The Court found it significant that the Secretary himself, and not an underling, issued the ruling. Also, the Secretary’s procedures, according to the Court, encouraged the operation of the deliberative process. The Secretary had identified the congressional purposes for the enactment of HCQIA: “to improve the quality of health care by encouraging hospitals to identify and discipline practitioners who engage in unprofessional behavior” and to restrict “the ability of incompetent practitioners from moving State to State without disclosure or discovery of previous adverse action… history.”
The Court again noted that if Dr. Doe’s interpretation of “investigation” was accepted, a gap would be created between the time of the completion of the factgathering process and the taking of final disciplinary action. During this gap period, under Dr. Doe’s argument, a physician could resign with impunity and avoid being reported to the NPDB.

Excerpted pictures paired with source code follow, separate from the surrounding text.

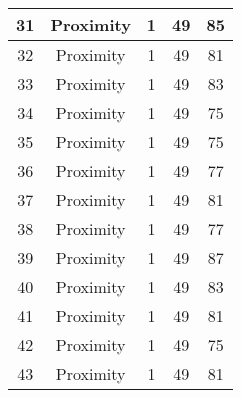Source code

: \documentclass[results.tex]{subfiles}
\begin{document}
\begin{center}
\begin{tabular}{| c || c | c | c | c |}
            \hline
            31                      & Proximity                    & 1                      & 49                      & 85                   \\
            \hline
            32                      & Proximity                    & 1                      & 49                      & 81                   \\
            \hline
            33                      & Proximity                    & 1                      & 49                      & 83                   \\
            \hline
            34                      & Proximity                    & 1                      & 49                      & 75                   \\
            \hline
            35                      & Proximity                    & 1                      & 49                      & 75                   \\
            \hline
            36                      & Proximity                    & 1                      & 49                      & 77                   \\
            \hline
            37                      & Proximity                    & 1                      & 49                      & 81                   \\
            \hline
            38                      & Proximity                    & 1                      & 49                      & 77                   \\
            \hline
            39                      & Proximity                    & 1                      & 49                      & 87                   \\
            \hline
            40                      & Proximity                    & 1                      & 49                      & 83                   \\
            \hline
            41                      & Proximity                    & 1                      & 49                      & 81                   \\
            \hline
            42                      & Proximity                    & 1                      & 49                      & 75                   \\
            \hline
            43                      & Proximity                    & 1                      & 49                      & 81                   \\

\end{tabular}
\end{center}
\end{document}
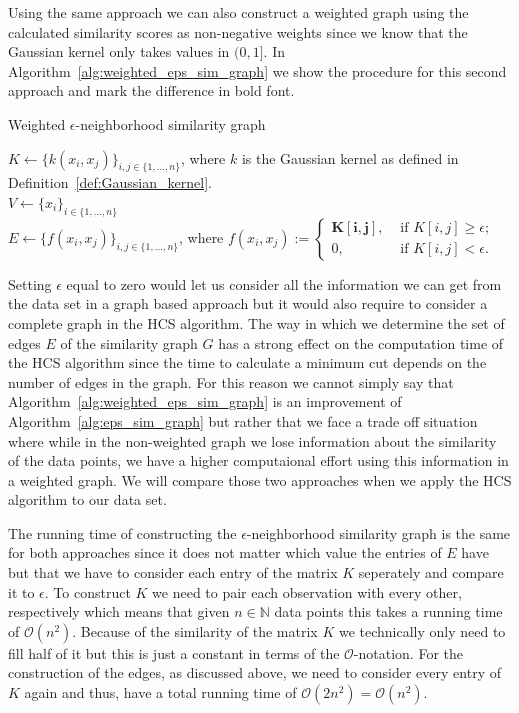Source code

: \documentclass[paper=a4,fontsize=11pt,DIV=8,BCOR=5mm,twoside,pdftex,bibtotocnumbered]{scrreprt}
\newcommand{\R}{{\mathbb R}}
\newcommand{\N}{{\mathbb N}}
\theoremstyle{plain}
\begin{document}
Using the same approach we can also construct a weighted graph using the calculated similarity scores as non-negative weights since we know that the Gaussian kernel only takes values in $(0,1]$. In Algorithm~\ref{alg:weighted_eps_sim_graph} we show the procedure for this second approach and mark the difference in bold font.

\begin{algorithm}
	\caption{Weighted $\epsilon$-neighborhood similarity graph}\label{alg:weighted_eps_sim_graph}
	\KwIn{$\{x_i\}_{i \in \{1,\dots, n\}}$, $n\in\N$ data points; $\epsilon\in[0,1)$ and $\sigma^2\in\R^+$ parameters}
	$K \gets \{k(x_i, x_j)\}_{i,j \in\{1,\dots, n\}}$, where $k$ is the Gaussian kernel as defined in Definition~\ref{def:Gaussian_kernel}.\\
	$V \gets \{x_i\}_{i \in \{1,\dots, n\}}$\\
	$E \gets \{f(x_i, x_j)\}_{i,j \in\{1,\dots, n\}}$, where $f(x_i, x_j):=
		\begin{cases}
			\boldsymbol{K[i,j]}, & \text{ if } K[i,j] \ge \epsilon;\\
			0, & \text{ if } K[i,j] < \epsilon.
		\end{cases}$
\end{algorithm}

Setting $\epsilon$ equal to zero would let us consider all the information we can get from the data set in a graph based approach but it would also require to consider a complete graph in the HCS algorithm. The way in which we determine the set of edges $E$ of the similarity graph $G$ has a strong effect on the computation time of the HCS algorithm since the time to calculate a minimum cut depends on the number of edges in the graph. For this reason we cannot simply say that Algorithm~\ref{alg:weighted_eps_sim_graph} is an improvement of Algorithm~\ref{alg:eps_sim_graph} but rather that we face a trade off situation where while in the non-weighted graph we lose information about the similarity of the data points, we have a higher computaional effort using this information in a weighted graph. We will compare those two approaches when we apply the HCS algorithm to our data set.

The running time of constructing the $\epsilon$-neighborhood similarity graph is the same for both approaches since it does not matter which value the entries of $E$ have but that we have to consider each entry of the matrix $K$ seperately and compare it to $\epsilon$. To construct $K$ we need to pair each observation with every other, respectively which means that given $n\in\N$ data points this takes a running time of $\mathcal{O}(n^2)$. Because of the similarity of the matrix $K$ we technically only need to fill half of it but this is just a constant in terms of the $\mathcal{O}$-notation. For the construction of the edges, as discussed above, we need to consider every entry of $K$ again and thus, have a total running time of $\mathcal{O}(2n^2) = \mathcal{O}(n^2)$.
\end{document}
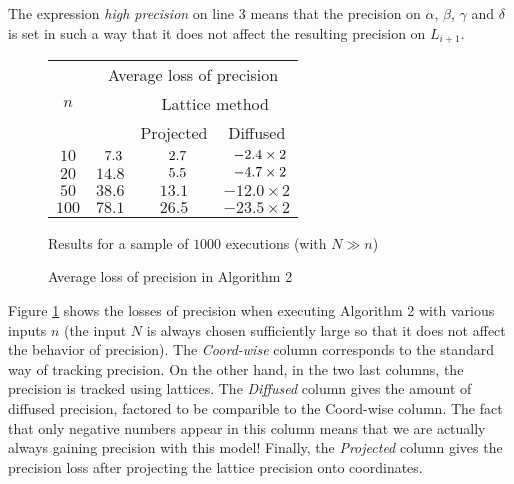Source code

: \documentclass{sig-alternate}
\begin{document}
\noindent
The expression \emph{high precision} on line 3 means that the precision on 
$\alpha$, $\beta$, $\gamma$ and $\delta$ is set in such a way that it 
does not affect the resulting precision on $L_{i+1}$.
%
\begin{figure}
\begin{center}
\renewcommand{\arraystretch}{1.2}
\begin{tabular}{|c|c|c|c|}
\hline
\multirow{3}{*}{\hspace{0.2cm}$n$\hspace{0.2cm}} & 
\multicolumn{3}{|c|}{Average loss of precision} \\
\cline{2-4}
& \raisebox{-0.05cm}{Coord-wise} & 
\multicolumn{2}{|c|}{Lattice method} \\
\cline{3-4}
& \raisebox{0.04cm}{method} & 
\hspace{0.2cm}Projected\hspace{0.2cm} & 
\hspace{0.2cm}Diffused\hspace{0.2cm} \\
\hline 
$10$ & $\hphantom{0}7.3$ & $\hphantom{0}2.7$ & $\hphantom{0}{-}2.4 \times 2$ \\
$20$ & $14.8$ & $\hphantom{0}5.5$ & $\hphantom{0}{-}4.7 \times 2$ \\
$50$ & $38.6$ & $13.1$ & $-12.0 \times 2$ \\
$100$ & $78.1$ & $26.5$ & $-23.5 \times 2$ \\
\hline
\end{tabular}

\smallskip

{\small
Results for a sample of $1000$ executions (with $N \gg n$)}
\end{center}
\renewcommand{\arraystretch}{1}

\vspace{-0.3cm}

\caption{Average loss of precision in Algorithm 2}
\label{fig:vectorspace}
\end{figure}
%
Figure \ref{fig:vectorspace} shows the losses of precision when
executing Algorithm 2 with various inputs $n$ (the input $N$ is
always chosen sufficiently large so that it does not affect the
behavior of precision). The \emph{Coord-wise} column corresponds to
the standard way of tracking precision. On the other hand, in the two 
last columns, the precision is tracked using lattices. The \emph{Diffused}
column gives the amount of diffused precision, factored to be comparible
to the Coord-wise column. 
The fact that only negative numbers appear in this column means that we 
are actually always gaining precision with this model! Finally, the 
\emph{Projected} column gives the precision loss after projecting the lattice
precision onto coordinates.
\end{document}
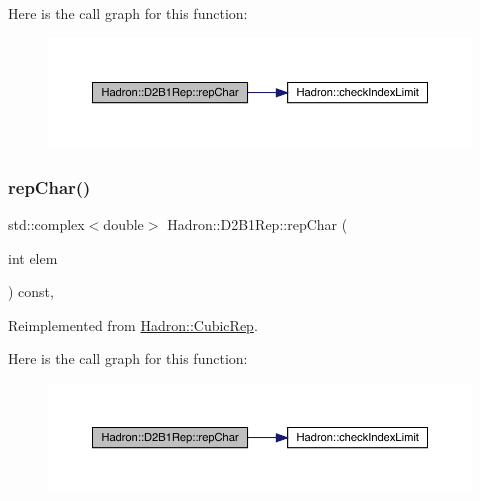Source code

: Here is the call graph for this function\+:
\nopagebreak
\begin{figure}[H]
\begin{center}
\leavevmode
\includegraphics[width=350pt]{d1/d67/structHadron_1_1D2B1Rep_a306ddfcdbe8144f7f602a2814810cc7f_cgraph}
\end{center}
\end{figure}
\mbox{\label{structHadron_1_1D2B1Rep_a306ddfcdbe8144f7f602a2814810cc7f}} 
\subsubsection{\texorpdfstring{repChar()}{repChar()}\hspace{0.1cm}{\footnotesize\ttfamily [2/2]}}
{\footnotesize\ttfamily std\+::complex$<$double$>$ Hadron\+::\+D2\+B1\+Rep\+::rep\+Char (\begin{DoxyParamCaption}\item[{int}]{elem }\end{DoxyParamCaption}) const\hspace{0.3cm}{\ttfamily [inline]}, {\ttfamily [virtual]}}



Reimplemented from \mbox{\hyperlink{structHadron_1_1CubicRep_af45227106e8e715e84b0af69cd3b36f8}{Hadron\+::\+Cubic\+Rep}}.

Here is the call graph for this function\+:
\nopagebreak
\begin{figure}[H]
\begin{center}
\leavevmode
\includegraphics[width=350pt]{d1/d67/structHadron_1_1D2B1Rep_a306ddfcdbe8144f7f602a2814810cc7f_cgraph}
\end{center}
\end{figure}
\mbox{\label{structHadron_1_1D2B1Rep_a3d7f68800d29238030406bf06553360f}}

The Court also stated that a hospital’s medical staff bylaws could assist in determining whether a facility had initiated an investigation within the meaning of HCQIA, and, if so, whether an investigation was ongoing. The Court noted that even the NPDB Guidebook recognizes that a hospital’s bylaws may be useful in addressing NPDB issues.
Doe v. Leavitt addresses whether an investigation is ongoing. If an investigation is “ongoing”, it has not been closed. The issue of whether a report is required generally turns on the issue of whether a pending investigation has been closed. If an investigation has been closed, it is likely that a physician may resign from the medical staff. A surrender of clinical privileges, following the closure of an investigation relating to a physician’s competence or professional conduct, generally would not be reportable to the NPDB because the physician is not under investigation.
For physicians, the meaning of the case was made clear by a physicians’ blog on the rights of physicians. One blog entry provided the following advice: “It is important to GET AN AGREEMENT BEFORE YOU RESIGN THAT YOU ARE NOT CURRENTLY UNDER INVESTIGATION. Many doctors get caught in the trap of thinking that the investigation is over and then resign, only to be reported to the National Practitioner Data Bank.” www.doctorsrights.com/blog/
Some hospitals distinguish between investigations and inquiries in their medical staff bylaws. This distinction is probably an appropriate one, in that it permits reviews, rather than investigations, of physician’s professional conduct and competence. The Court in Doe v. Leavitt makes it clear, however, that a hospital may not frustrate the definition of an investigation in its bylaws by defining “investigation” to mean some type of “phenomenon that ended upon the completion of fact-gathering.”